What is needed ->
Each record is to be transcribed exactly.

Available records ->
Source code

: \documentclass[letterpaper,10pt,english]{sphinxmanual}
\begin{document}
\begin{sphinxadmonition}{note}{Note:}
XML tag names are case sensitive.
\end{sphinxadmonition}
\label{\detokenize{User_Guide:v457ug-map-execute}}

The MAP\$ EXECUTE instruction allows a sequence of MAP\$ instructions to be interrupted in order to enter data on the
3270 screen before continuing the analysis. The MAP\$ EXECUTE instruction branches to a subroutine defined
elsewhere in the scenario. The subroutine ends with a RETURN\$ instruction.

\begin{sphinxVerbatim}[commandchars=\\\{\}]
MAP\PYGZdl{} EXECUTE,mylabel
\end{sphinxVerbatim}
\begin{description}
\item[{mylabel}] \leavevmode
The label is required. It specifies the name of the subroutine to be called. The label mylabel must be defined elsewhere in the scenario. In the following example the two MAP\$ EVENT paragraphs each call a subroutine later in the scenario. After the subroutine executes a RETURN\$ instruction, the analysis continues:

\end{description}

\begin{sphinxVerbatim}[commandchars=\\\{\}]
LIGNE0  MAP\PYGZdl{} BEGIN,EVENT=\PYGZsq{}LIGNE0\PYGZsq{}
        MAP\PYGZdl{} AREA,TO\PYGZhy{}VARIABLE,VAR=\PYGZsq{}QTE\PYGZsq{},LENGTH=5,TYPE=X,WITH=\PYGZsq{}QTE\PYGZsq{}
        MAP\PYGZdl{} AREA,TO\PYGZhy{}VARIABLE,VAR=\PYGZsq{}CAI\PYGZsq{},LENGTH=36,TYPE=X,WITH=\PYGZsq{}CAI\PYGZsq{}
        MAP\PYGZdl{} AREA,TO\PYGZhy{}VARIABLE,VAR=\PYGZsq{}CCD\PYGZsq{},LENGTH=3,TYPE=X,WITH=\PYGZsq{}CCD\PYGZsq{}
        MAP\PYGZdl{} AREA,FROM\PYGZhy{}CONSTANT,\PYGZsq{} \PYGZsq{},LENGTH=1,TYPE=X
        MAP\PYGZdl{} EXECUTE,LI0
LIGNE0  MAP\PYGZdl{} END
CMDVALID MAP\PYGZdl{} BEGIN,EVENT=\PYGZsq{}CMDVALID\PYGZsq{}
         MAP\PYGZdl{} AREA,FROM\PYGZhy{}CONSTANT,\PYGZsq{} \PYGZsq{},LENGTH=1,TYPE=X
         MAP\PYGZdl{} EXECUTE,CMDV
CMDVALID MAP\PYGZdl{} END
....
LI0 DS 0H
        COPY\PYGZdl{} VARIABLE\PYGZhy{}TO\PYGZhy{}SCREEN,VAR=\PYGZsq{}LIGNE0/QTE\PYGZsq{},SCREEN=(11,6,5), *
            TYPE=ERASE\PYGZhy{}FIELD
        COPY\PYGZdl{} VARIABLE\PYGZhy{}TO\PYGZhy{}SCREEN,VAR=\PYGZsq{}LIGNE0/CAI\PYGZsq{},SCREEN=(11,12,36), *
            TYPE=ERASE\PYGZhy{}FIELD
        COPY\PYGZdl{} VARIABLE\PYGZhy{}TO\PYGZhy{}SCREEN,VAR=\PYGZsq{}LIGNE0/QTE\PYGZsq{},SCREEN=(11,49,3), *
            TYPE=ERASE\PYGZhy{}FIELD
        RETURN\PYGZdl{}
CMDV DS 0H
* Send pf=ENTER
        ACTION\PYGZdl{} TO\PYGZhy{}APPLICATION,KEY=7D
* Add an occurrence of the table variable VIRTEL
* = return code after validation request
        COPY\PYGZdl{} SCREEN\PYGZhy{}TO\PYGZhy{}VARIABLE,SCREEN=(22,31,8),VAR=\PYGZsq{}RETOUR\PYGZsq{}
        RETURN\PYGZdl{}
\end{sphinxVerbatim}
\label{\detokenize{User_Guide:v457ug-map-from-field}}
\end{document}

Reply ->
Source code

: \documentclass[letterpaper,10pt,english]{sphinxmanual}
\begin{document}
\begin{sphinxadmonition}{note}{Note:}
XML tag names are case sensitive.
\end{sphinxadmonition}
\label{\detokenize{User_Guide:v457ug-map-execute}}

The MAP\$ EXECUTE instruction allows a sequence of MAP\$ instructions to be interrupted in order to enter data on the
3270 screen before continuing the analysis. The MAP\$ EXECUTE instruction branches to a subroutine defined
elsewhere in the scenario. The subroutine ends with a RETURN\$ instruction.

\begin{sphinxVerbatim}[commandchars=\\\{\}]
MAP\PYGZdl{} EXECUTE,mylabel
\end{sphinxVerbatim}
\begin{description}
\item[{mylabel}] \leavevmode
The label is required. It specifies the name of the subroutine to be called. The label mylabel must be defined elsewhere in the scenario. In the following example the two MAP\$ EVENT paragraphs each call a subroutine later in the scenario. After the subroutine executes a RETURN\$ instruction, the analysis continues:

\end{description}

\begin{sphinxVerbatim}[commandchars=\\\{\}]
LIGNE0  MAP\PYGZdl{} BEGIN,EVENT=\PYGZsq{}LIGNE0\PYGZsq{}
        MAP\PYGZdl{} AREA,TO\PYGZhy{}VARIABLE,VAR=\PYGZsq{}QTE\PYGZsq{},LENGTH=5,TYPE=X,WITH=\PYGZsq{}QTE\PYGZsq{}
        MAP\PYGZdl{} AREA,TO\PYGZhy{}VARIABLE,VAR=\PYGZsq{}CAI\PYGZsq{},LENGTH=36,TYPE=X,WITH=\PYGZsq{}CAI\PYGZsq{}
        MAP\PYGZdl{} AREA,TO\PYGZhy{}VARIABLE,VAR=\PYGZsq{}CCD\PYGZsq{},LENGTH=3,TYPE=X,WITH=\PYGZsq{}CCD\PYGZsq{}
        MAP\PYGZdl{} AREA,FROM\PYGZhy{}CONSTANT,\PYGZsq{} \PYGZsq{},LENGTH=1,TYPE=X
        MAP\PYGZdl{} EXECUTE,LI0
LIGNE0  MAP\PYGZdl{} END
CMDVALID MAP\PYGZdl{} BEGIN,EVENT=\PYGZsq{}CMDVALID\PYGZsq{}
         MAP\PYGZdl{} AREA,FROM\PYGZhy{}CONSTANT,\PYGZsq{} \PYGZsq{},LENGTH=1,TYPE=X
         MAP\PYGZdl{} EXECUTE,CMDV
CMDVALID MAP\PYGZdl{} END
....
LI0 DS 0H
        COPY\PYGZdl{} VARIABLE\PYGZhy{}TO\PYGZhy{}SCREEN,VAR=\PYGZsq{}LIGNE0/QTE\PYGZsq{},SCREEN=(11,6,5), *
            TYPE=ERASE\PYGZhy{}FIELD
        COPY\PYGZdl{} VARIABLE\PYGZhy{}TO\PYGZhy{}SCREEN,VAR=\PYGZsq{}LIGNE0/CAI\PYGZsq{},SCREEN=(11,12,36), *
            TYPE=ERASE\PYGZhy{}FIELD
        COPY\PYGZdl{} VARIABLE\PYGZhy{}TO\PYGZhy{}SCREEN,VAR=\PYGZsq{}LIGNE0/QTE\PYGZsq{},SCREEN=(11,49,3), *
            TYPE=ERASE\PYGZhy{}FIELD
        RETURN\PYGZdl{}
CMDV DS 0H
* Send pf=ENTER
        ACTION\PYGZdl{} TO\PYGZhy{}APPLICATION,KEY=7D
* Add an occurrence of the table variable VIRTEL
* = return code after validation request
        COPY\PYGZdl{} SCREEN\PYGZhy{}TO\PYGZhy{}VARIABLE,SCREEN=(22,31,8),VAR=\PYGZsq{}RETOUR\PYGZsq{}
        RETURN\PYGZdl{}
\end{sphinxVerbatim}
\label{\detokenize{User_Guide:v457ug-map-from-field}}
\end{document}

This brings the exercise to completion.